### [Work to complete]
Determine how many of the lines below hold the word "aplicación". Give the number and nothing else.

..........

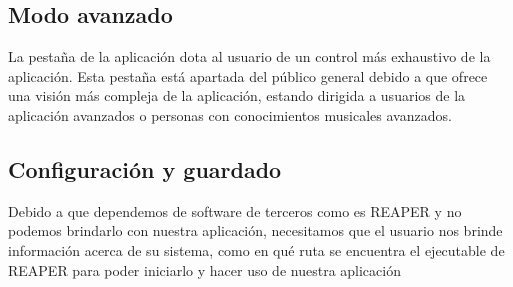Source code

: \subsection{Modo avanzado}
La pestaña \advancedTabName{} de la aplicación dota al usuario de un control más exhaustivo de la aplicación. Esta pestaña está apartada del público general debido a que ofrece una visión más compleja de la aplicación, estando dirigida a usuarios de la aplicación avanzados o personas con conocimientos musicales avanzados.

\subsection{Configuración y guardado}
Debido a que dependemos de software de terceros como es REAPER y no podemos brindarlo con nuestra aplicación, necesitamos que el usuario nos brinde información acerca de su sistema, como en qué ruta se encuentra el ejecutable de REAPER para poder iniciarlo y hacer uso de nuestra aplicación
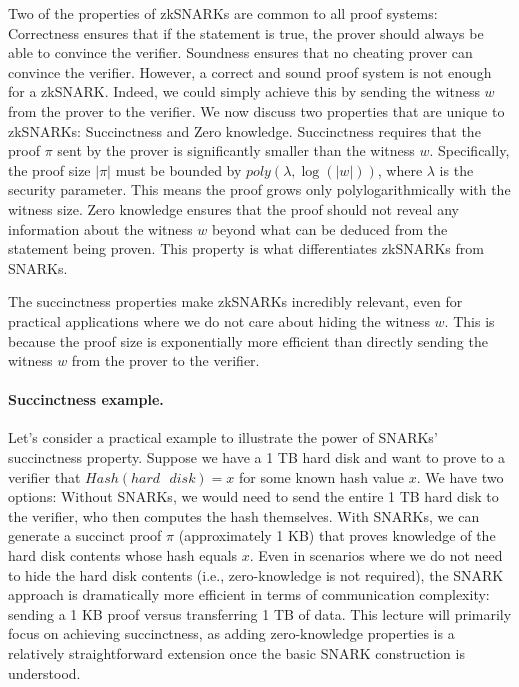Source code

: Two of the properties of zkSNARKs are common to all proof systems: Correctness ensures that if the statement is true, the prover should always be able to convince the verifier. Soundness ensures that no cheating prover can convince the verifier. However, a correct and sound proof system is not enough for a zkSNARK. Indeed, we could simply achieve this by sending the witness $w$ from the prover to the verifier. We now discuss two properties that are unique to zkSNARKs: Succinctness and Zero knowledge. Succinctness requires that the proof $\pi$ sent by the prover is significantly smaller than the witness $w$. Specifically, the proof size $|\pi|$ must be bounded by $poly(\lambda, \log(|w|))$, where $\lambda$ is the security parameter. This means the proof grows only polylogarithmically with the witness size. Zero knowledge ensures that the proof should not reveal any information about the witness $w$ beyond what can be deduced from the statement being proven. This property is what differentiates zkSNARKs from SNARKs.

The succinctness properties make zkSNARKs incredibly relevant, even for practical applications where we do not care about hiding the witness $w$. This is because the proof size is exponentially more efficient than directly sending the witness $w$ from the prover to the verifier.

\paragraph{Succinctness example.} Let's consider a practical example to illustrate the power of SNARKs' succinctness property. Suppose we have a 1 TB hard disk and want to prove to a verifier that $Hash(hard\text{ }disk) = x$ for some known hash value $x$. We have two options: Without SNARKs, we would need to send the entire 1 TB hard disk to the verifier, who then computes the hash themselves. With SNARKs, we can generate a succinct proof $\pi$ (approximately 1 KB) that proves knowledge of the hard disk contents whose hash equals $x$. Even in scenarios where we do not need to hide the hard disk contents (i.e., zero-knowledge is not required), the SNARK approach is dramatically more efficient in terms of communication complexity: sending a 1 KB proof versus transferring 1 TB of data. This lecture will primarily focus on achieving succinctness, as adding zero-knowledge properties is a relatively straightforward extension once the basic SNARK construction is understood.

..........

### [Your solution]
2